Adapun soal tulisan "Agama Warisan" sebenarnya bukan untuk membenarkan agama lain. Konteks tulisan Agama Warisan adalah persatuan. Konteks "Agama Warisan" bukan untuk menjadikan seseorang liberalis. Namun, konteks yang diinginkan adalah toleransi dalam beragama seperti yang nabi ajarkan melalui sikapnya kepada umat agama lain yang Dzimmi, atau kisah penaklukkan oleh Umar Bin Khotob di Palestina.
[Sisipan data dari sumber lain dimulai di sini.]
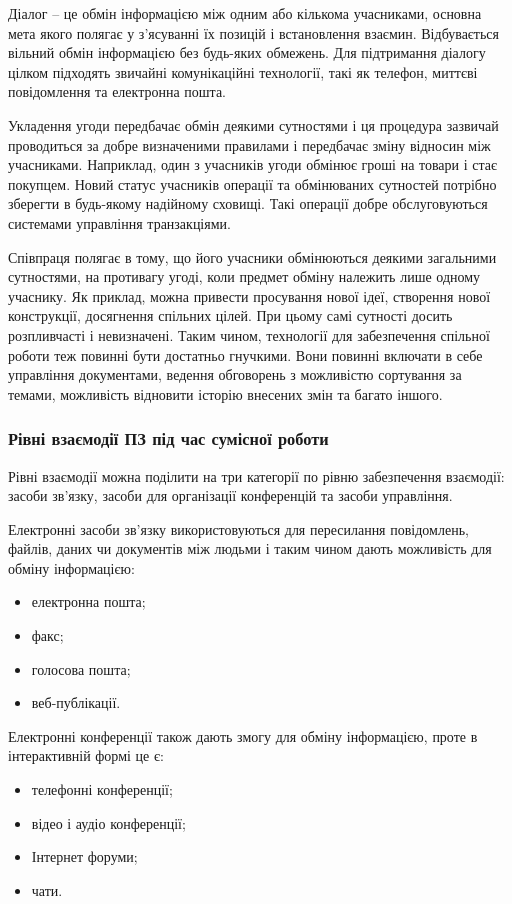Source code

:\par Діалог -- це обмін інформацією між одним або кількома учасниками, основна мета якого полягає у з'ясуванні їх позицій і встановлення взаємин. 
Відбувається вільний обмін інформацією без будь-яких обмежень. 
Для підтримання діалогу цілком підходять звичайні комунікаційні технології, такі як телефон, миттєві повідомлення та електронна пошта.
\par Укладення угоди передбачає обмін деякими сутностями і ця процедура зазвичай проводиться за добре визначеними правилами і передбачає зміну відносин між учасниками. Наприклад, один з учасників угоди обмінює гроші на товари і стає покупцем. Новий статус учасників операції та обмінюваних сутностей потрібно зберегти в будь-якому надійному сховищі. Такі операції добре обслуговуються системами управління транзакціями. 
\par Співпраця полягає в тому, що його учасники обмінюються деякими загальними сутностями, на противагу угоді, коли предмет обміну належить лише одному учаснику. 
Як приклад, можна привести просування нової ідеї, створення нової конструкції, досягнення спільних цілей. 
При цьому самі сутності досить розпливчасті і невизначені. 
Таким чином, технології для забезпечення спільної роботи теж повинні бути достатньо гнучкими. 
Вони повинні включати в себе управління документами, ведення обговорень з можливістю сортування за темами, можливість відновити історію внесених змін та багато іншого.
 
\subsubsection{Рівні взаємодії ПЗ під час сумісної роботи}

Рівні взаємодії можна поділити на три категорії по рівню забезпечення взаємодії: засоби зв'язку, засоби для організації конференцій та засоби управління.

\par Електронні засоби зв'язку використовуються для пересилання повідомлень, файлів, даних чи документів між людьми і таким чином дають можливість для обміну інформацією:
\begin{itemize}
\item електронна пошта;
\item факс;
\item голосова пошта;
\item веб-публікації.
\end{itemize}

Електронні конференції також дають змогу для обміну інформацією, проте в інтерактивній формі це є:
\begin{itemize}
\item телефонні конференції;
\item відео і аудіо конференції;
\item Інтернет форуми;
\item чати.
\end{itemize}

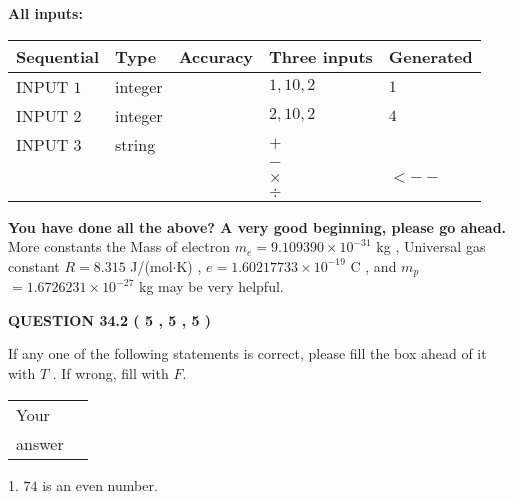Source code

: \documentclass[12pt]{article}
\begin{document}
   
   
   
\noindent\vspace{0.1in}\hspace{-0.08in} {\textbf{\Large{All inputs: }}}
   
   
  
  
\noindent\begin{tabular}{|l|l|l|l|l|}
\hline
 Sequential & Type & Accuracy & Three inputs & Generated \\ 
\hline
 
 
  INPUT $            1 $ & integer &  & $
 1
 , 
 10
 , 
 2
 $ & $ 1 $ 
 \\  \hline  
 
 
  INPUT $            2 $ & integer &  & $
 2
 , 
 10
 , 
 2
 $ & $ 4 $ 
 \\  \hline  
 
 
  INPUT $            3 $ & string & & 
 $+$ & 
  \\
  & & & 
 $-$ & 
  \\
  & & & 
 $\times$ & 
  $ <-- $ 
  \\
  & & & 
 $\div$ & 
 \\  \hline  
 \end{tabular}
   
   
   
   
\vspace{0.3in}
{\textbf{\LARGE{You have done all the above? A very good beginning, please go ahead.}}}
More constants the
Mass of electron
$m_e$$ =
9.109390 \times 10^{-31} $
kg
,
Universal gas constant
$R$$ =
8.315 $
J/(mol$\cdot $K)
,
$e$$ =
1.60217733 \times 10^{-19} $
C
, and
$m_p$$ =
1.6726231 \times 10^{-27} $
kg
%
may be very helpful.
\vspace{0.3in}
   
   
  
\vspace{0.2in}
  
{\textbf{\Large{QUESTION
34.2 
 (           5 ,           5 ,           5 )
}}}
  
  
If any one of the following statements is correct, please fill the box ahead of it with $T$ .
If wrong, fill with $F$.
 
\noindent\begin{tabular}{|l|l|}\hline Your&\hspace{.2in} \\ answer&\hspace{.2in} \\ \hline \end{tabular}
1. $ %
74$ is an  %
even number.
 
\end{document}
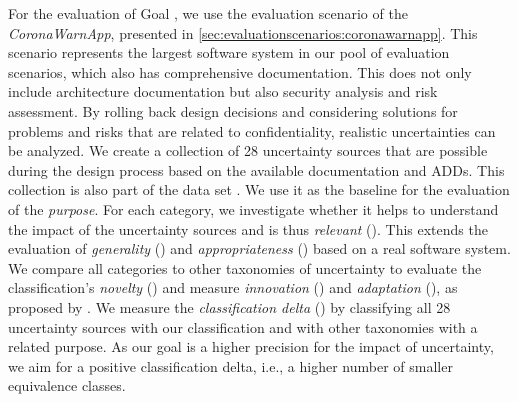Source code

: For the evaluation of Goal , we use the evaluation scenario of the \emph{CoronaWarnApp}, presented in \autoref{sec:evaluationscenarios:coronawarnapp}.
This scenario represents the largest software system in our pool of evaluation scenarios, which also has comprehensive documentation.
This does not only include architecture documentation but also security analysis and risk assessment.
By rolling back design decisions and considering solutions for problems and risks that are related to confidentiality, realistic uncertainties can be analyzed.
We create a collection of 28 uncertainty sources that are possible during the design process based on the available documentation and \acfp{ADD}.
This collection is also part of the data set \cite{dataset}.
We use it as the baseline for the evaluation of the \emph{purpose}.
For each category, we investigate whether it helps to understand the impact of the uncertainty sources and is thus \emph{relevant} ().
This extends the evaluation of \emph{generality} () and \emph{appropriateness} () based on a real software system.
We compare all categories to other taxonomies \cite{bures_capturing_2020,esfahani_uncertainty_2013,mahdavi-hezavehi_classification_2017,perez-palacin_uncertainties_2014,ramirez_taxonomy_2012,walker_defining_2003} of uncertainty to evaluate the classification's \emph{novelty} () and measure \emph{innovation} () and \emph{adaptation} (), as proposed by \textcite{kaplan_introducing_2022}.
We measure the \emph{classification delta} () by classifying all 28 uncertainty sources with our classification and with other taxonomies \cite{bures_capturing_2020,mahdavi-hezavehi_classification_2017,perez-palacin_uncertainties_2014} with a related purpose.
As our goal is a higher precision for the impact of uncertainty, we aim for a positive classification delta, i.e., a higher number of smaller equivalence classes.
Maka, tetaplah yakin bahwa tidak ada agama yang haq pada saat ini kecuali Islam. Namun, jangan tinggalkan toleransi, karena islam kita bisa jadi warisan budaya, pemikiran dan pendidikan orang tua. Dan kita tahu, merubah karakter maupun pemikiran seseorang yang telah melekat pada diri seseorang selama bertahun - tahun tidak semudah membalik telapak tangan kita.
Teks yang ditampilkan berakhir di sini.